Small Groups and New City
December 2004 by Pastor Nabors |
I just came back from visiting one of our members who is in the hospital. She said something that caused me both to be thankful, and to be mindful of how some in our church could not say what she said. Her comment was that the members of her Small Group had res-ponded so wonderfully to her situation. They found out about her need, they prayed, they communicated their concern and love for her, and they did things for her. This was an encouragement to her and made her feel good about being part of New City Fellowship.
So I am glad for her, and proud of the members of her Small Group. Praise the Lord when the Church acts like the Church ought to act. I realize, however, that some of our members, and even more of those who attend faithfully, are not in a Small Group. Some of you could become sick and no one would know. Some of you could lose someone you love in death, even your spouse or a child, and no one at New City would know. Even if we did find out not many of us would know who you are, and so there wouldn't seem to be a lot of response.
It just makes me feel so bad when I find out one of our members has been sick, shut-in, in hard times, and absent, and hardly anyone has noticed and no one has surrounded that person with love and care. It used to make me feel terribly guilty as a pastor that I had failed to know everything that was happening to everybody, and that I wasn't controlling the action so that everyone was being loved. Not only have I felt guilty, but those who have felt like they didn't get enough from the church in their time of need have sometimes personally blamed me, or the church as a whole. I don't waste as much time with guilt as I used to, since I have learned a little bit more of how a larger church must take care of its own.
I confess that I am inadequate for this job. I have a great staff, with ten full time employees and at least 8 part-time employees. All of us together are inadequate to take care of everybody, all the time, for everything. So, I want to discuss this issue with all of you a little bit. I want to point out some realities, and make some suggestions, and give some encouragement and challenges.
The reality is that if you are not in some kind of group or network of believers and members here at New City, you will not receive adequate Pastoral Care. The reality is that if you decide not to be in such a Small Group or network, you will not get Pastoral Care. Now some folks don't even get the chance to decide; their circumstances prohibit them from being active in a group. These folks, their families, and their friends, all should take the responsibility of calling on the pastors to pay special attention to them.
None of the pastors mind being reminded that someone needs a visit, a call, a letter, or some kind of personal attention. We especially love it when someone volunteers to go with us to visit someone who needs some care. The pastors will usually make appointments with anyone who asks for counseling, prayer, or guidance. We are not mind readers; we don't know about everyone's situation, and we don't remember everything either. We also know that many people simply don't take advantage of the one thing this church does offer in terms of accountability, discipleship, and love-Small Groups.
If each person who attended New City were in some kind of group, whether it be a weekly Small Group, prayer group, Bible Study, accountability group, or ministry that produces interaction and fellowship, all of our people would be better off. If you are part of a group, and you love the members of your group, you are going to get loved back. If something happens to you and you need support, and you have been active in a group, that group will rise to help you, and they will get the word out to the rest of us.
If you isolate yourself, decide you don't need other people, and just come to worship on Sundays, you are not going to get the help you need when you need it.
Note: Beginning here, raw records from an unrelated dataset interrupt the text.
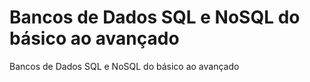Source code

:# Bancos de Dados SQL e NoSQL do básico ao avançado
 Bancos de Dados SQL e NoSQL do básico ao avançado
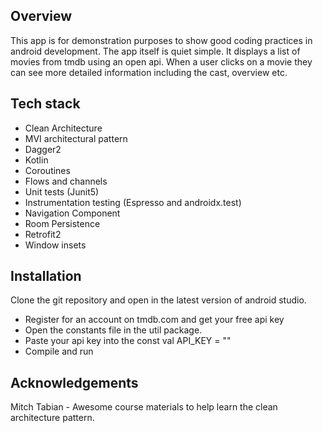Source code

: 
## Overview
This app is for demonstration purposes to show good coding practices in android development. The app itself is quiet simple. It displays a list of movies from tmdb using an open api. When a user clicks on a movie they can see more detailed information including the cast, overview etc.

## Tech stack

* Clean Architecture
* MVI architectural pattern
* Dagger2
* Kotlin
* Coroutines
* Flows and channels
* Unit tests (Junit5)
* Instrumentation testing (Espresso and androidx.test)
* Navigation Component
* Room Persistence
* Retrofit2
* Window insets

## Installation
Clone the git repository and open in the latest version of android studio.
* Register for an account on tmdb.com and get your free api key
* Open the constants file in the util package.
* Paste your api key into the const val API_KEY = ""
* Compile and run


## Acknowledgements

Mitch Tabian - Awesome course materials to help learn the clean architecture pattern.
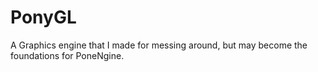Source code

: # PonyGL
A Graphics engine that I made for messing around, but may become the foundations for PoneNgine.
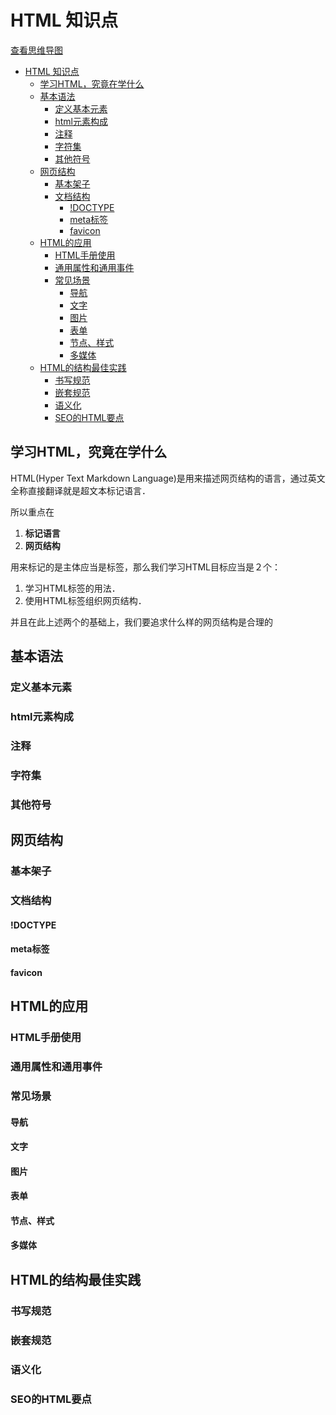 # HTML 知识点
[查看思维导图](./../minds/html.svg)
<!-- @import "[TOC]" {cmd="toc" depthFrom=1 depthTo=6 orderedList=false} -->

<!-- code_chunk_output -->

- [HTML 知识点](#html-知识点)
  - [学习HTML，究竟在学什么](#学习html究竟在学什么)
  - [基本语法](#基本语法)
    - [定义基本元素](#定义基本元素)
    - [html元素构成](#html元素构成)
    - [注释](#注释)
    - [字符集](#字符集)
    - [其他符号](#其他符号)
  - [网页结构](#网页结构)
    - [基本架子](#基本架子)
    - [文档结构](#文档结构)
      - [!DOCTYPE](#doctype)
      - [meta标签](#meta标签)
      - [favicon](#favicon)
  - [HTML的应用](#html的应用)
    - [HTML手册使用](#html手册使用)
    - [通用属性和通用事件](#通用属性和通用事件)
    - [常见场景](#常见场景)
      - [导航](#导航)
      - [文字](#文字)
      - [图片](#图片)
      - [表单](#表单)
      - [节点、样式](#节点样式)
      - [多媒体](#多媒体)
  - [HTML的结构最佳实践](#html的结构最佳实践)
    - [书写规范](#书写规范)
    - [嵌套规范](#嵌套规范)
    - [语义化](#语义化)
    - [SEO的HTML要点](#seo的html要点)

<!-- /code_chunk_output -->


## 学习HTML，究竟在学什么

HTML(Hyper Text Markdown Language)是用来描述网页结构的语言，通过英文全称直接翻译就是超文本标记语言．

所以重点在
1. **标记语言**
2. **网页结构**


用来标记的是主体应当是标签，那么我们学习HTML目标应当是２个：
1. 学习HTML标签的用法．
2. 使用HTML标签组织网页结构．

并且在此上述两个的基础上，我们要追求什么样的网页结构是合理的

## 基本语法
### 定义基本元素
### html元素构成
### 注释
### 字符集
### 其他符号
## 网页结构
### 基本架子
### 文档结构
#### !DOCTYPE
#### meta标签
#### favicon
## HTML的应用
### HTML手册使用
### 通用属性和通用事件
### 常见场景
#### 导航
#### 文字
#### 图片
#### 表单
#### 节点、样式
#### 多媒体
## HTML的结构最佳实践
### 书写规范
### 嵌套规范
### 语义化
### SEO的HTML要点

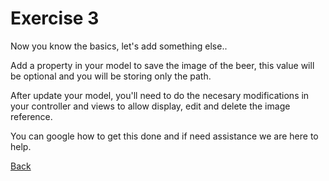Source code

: # Exercise 3

Now you know the basics, let's add something else..

Add a property in your model to save the image of the beer, this value will be optional and you will be storing only the path.

After update your model, you'll need to do the necesary modifications in your controller and views 
to allow display, edit and delete the image reference.

You can google how to get this done and if need assistance we are here to help.

[Back](https://github.com/yeseniamolinab/mvc5-introduction/blob/master/README.md)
You have got to take the risk of meeting new folk. You have got to be humble enough to submit yourself to the fellowship of others.
Some groups are better than others. Some groups have better leadership than others do. Here are some ideas for you: pray for more leaders to lead groups, pray about being one of those leaders. Pray for more groups, of different kinds, in different places. Pray about changing your group if you feel you are not connecting or able to make a connection. Remember the group is not all about you, don't seek to dominate the group with your problems. If you realize you do most of the talking, pray that God will help you to keep your mouth shut and listen more often. Support and encourage the leadership of your group. Ask God to help you to develop the personal discipline to be faithful to your group.
Pray for the spirituality of your group. If it tends toward gossip, running down others in the church or the church itself, call it to repentance. If it is not taking care of its members, call it to faithfulness. Be humble about it; be patient; be an example. I wish everyone at New City had the testimony that when they had trouble, their Small Group was there to help them. I would feel a lot less guilty about how I am doing as a pastor if I heard that most of the time.